### Task to carry out:
Please count the lines in the data below that mention the word "schemaname", then give only the total.

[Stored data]
########

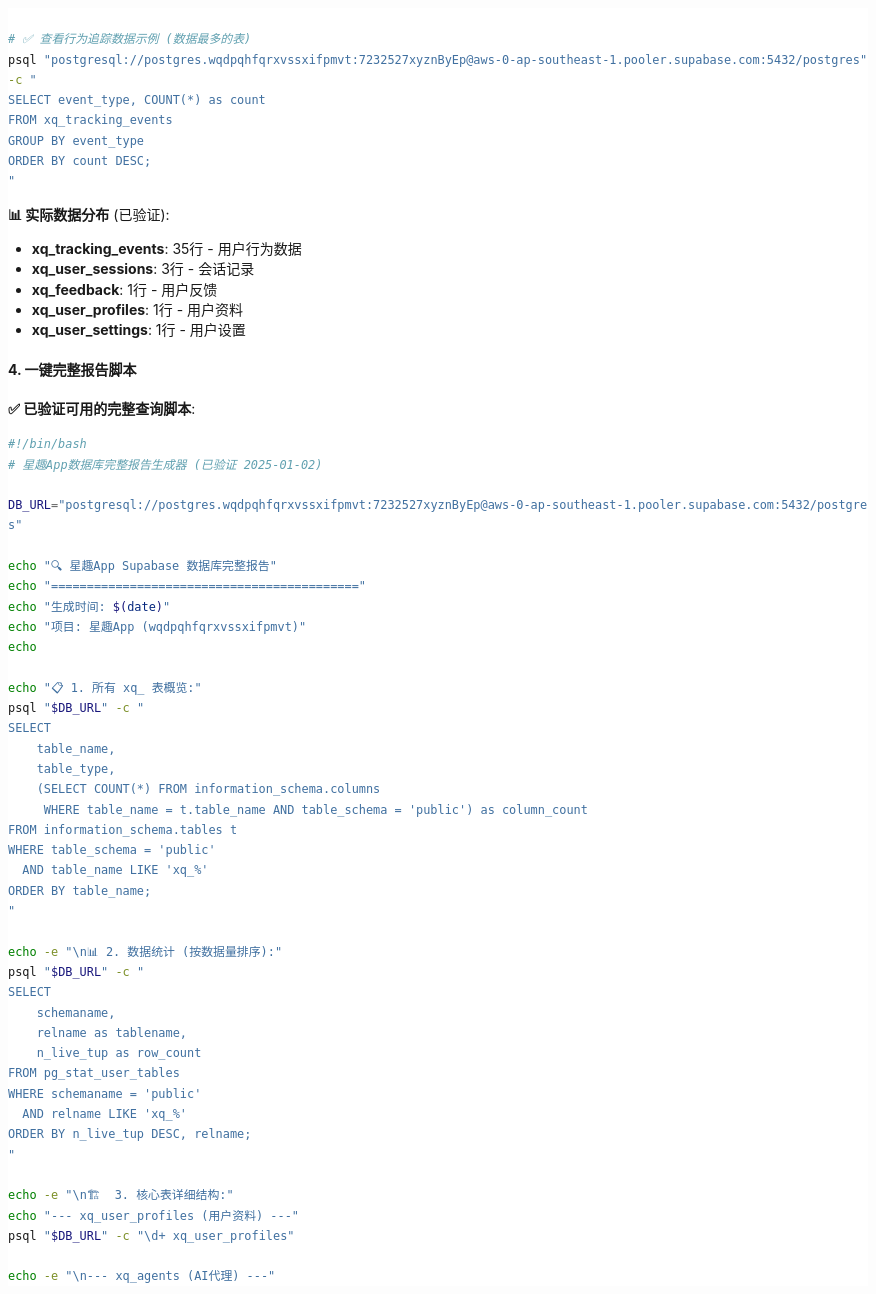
 ```bash

# ✅ 查看行为追踪数据示例 (数据最多的表)
psql "postgresql://postgres.wqdpqhfqrxvssxifpmvt:7232527xyznByEp@aws-0-ap-southeast-1.pooler.supabase.com:5432/postgres" -c "
SELECT event_type, COUNT(*) as count 
FROM xq_tracking_events 
GROUP BY event_type 
ORDER BY count DESC;
"
```

**📊 实际数据分布** (已验证):
- **xq_tracking_events**: 35行 - 用户行为数据
- **xq_user_sessions**: 3行 - 会话记录  
- **xq_feedback**: 1行 - 用户反馈
- **xq_user_profiles**: 1行 - 用户资料
- **xq_user_settings**: 1行 - 用户设置

#### 4. 一键完整报告脚本

**✅ 已验证可用的完整查询脚本**:

```bash
#!/bin/bash
# 星趣App数据库完整报告生成器 (已验证 2025-01-02)

DB_URL="postgresql://postgres.wqdpqhfqrxvssxifpmvt:7232527xyznByEp@aws-0-ap-southeast-1.pooler.supabase.com:5432/postgres"

echo "🔍 星趣App Supabase 数据库完整报告"
echo "==========================================="
echo "生成时间: $(date)"
echo "项目: 星趣App (wqdpqhfqrxvssxifpmvt)"
echo

echo "📋 1. 所有 xq_ 表概览:"
psql "$DB_URL" -c "
SELECT 
    table_name, 
    table_type, 
    (SELECT COUNT(*) FROM information_schema.columns 
     WHERE table_name = t.table_name AND table_schema = 'public') as column_count 
FROM information_schema.tables t 
WHERE table_schema = 'public' 
  AND table_name LIKE 'xq_%' 
ORDER BY table_name;
"

echo -e "\n📊 2. 数据统计 (按数据量排序):"
psql "$DB_URL" -c "
SELECT 
    schemaname, 
    relname as tablename, 
    n_live_tup as row_count 
FROM pg_stat_user_tables 
WHERE schemaname = 'public' 
  AND relname LIKE 'xq_%' 
ORDER BY n_live_tup DESC, relname;
"

echo -e "\n🏗️  3. 核心表详细结构:"
echo "--- xq_user_profiles (用户资料) ---"
psql "$DB_URL" -c "\d+ xq_user_profiles"

echo -e "\n--- xq_agents (AI代理) ---"
```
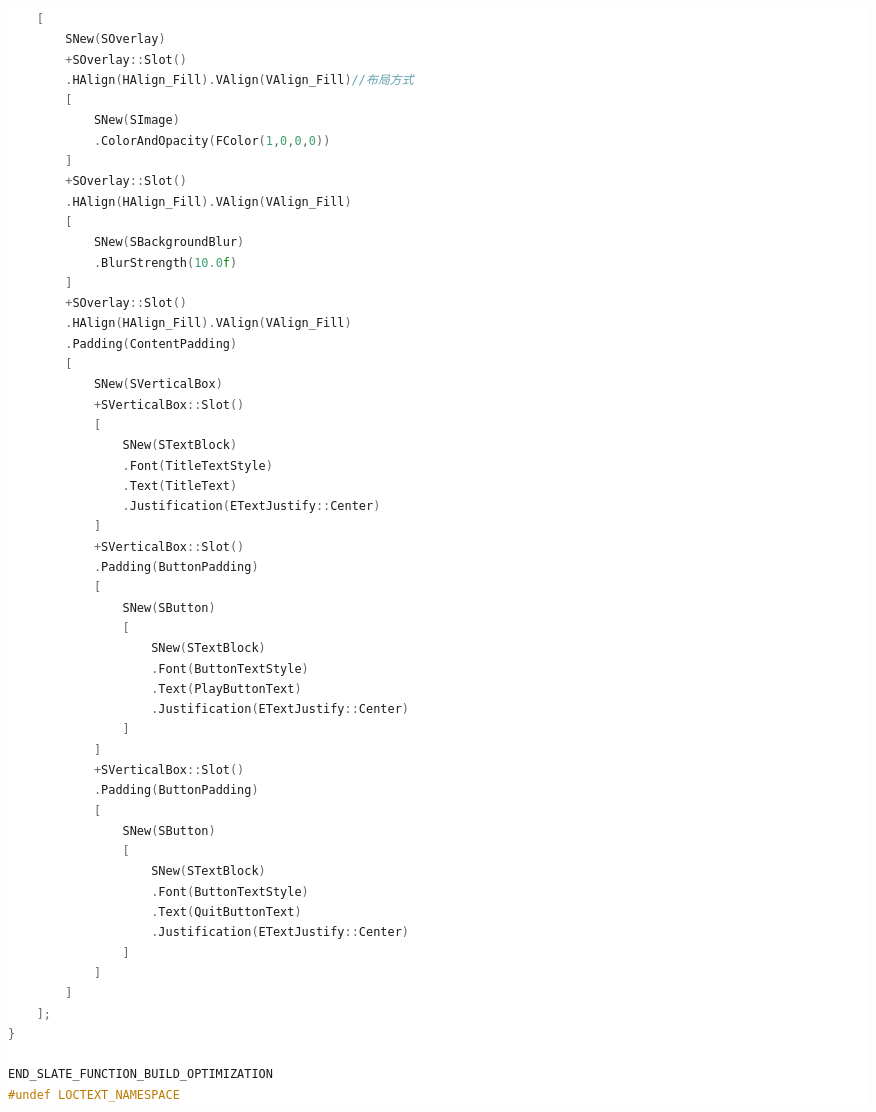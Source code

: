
 ```c++
	[
		SNew(SOverlay)
		+SOverlay::Slot()
		.HAlign(HAlign_Fill).VAlign(VAlign_Fill)//布局方式
		[
			SNew(SImage)
			.ColorAndOpacity(FColor(1,0,0,0))
		]
		+SOverlay::Slot()
		.HAlign(HAlign_Fill).VAlign(VAlign_Fill)
		[
			SNew(SBackgroundBlur)
			.BlurStrength(10.0f)
		]
		+SOverlay::Slot()
		.HAlign(HAlign_Fill).VAlign(VAlign_Fill)
		.Padding(ContentPadding)
		[
			SNew(SVerticalBox)
			+SVerticalBox::Slot()
			[
				SNew(STextBlock)
				.Font(TitleTextStyle)
				.Text(TitleText)
				.Justification(ETextJustify::Center)
			]
			+SVerticalBox::Slot()
			.Padding(ButtonPadding)
			[
				SNew(SButton)
				[
					SNew(STextBlock)
					.Font(ButtonTextStyle)
					.Text(PlayButtonText)
					.Justification(ETextJustify::Center)
				]
			]
			+SVerticalBox::Slot()
			.Padding(ButtonPadding)
			[
				SNew(SButton)
				[
					SNew(STextBlock)
					.Font(ButtonTextStyle)
					.Text(QuitButtonText)
					.Justification(ETextJustify::Center)
				]
			]
		]
	];
}

END_SLATE_FUNCTION_BUILD_OPTIMIZATION
#undef LOCTEXT_NAMESPACE
```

########

### Answer to this problem:
2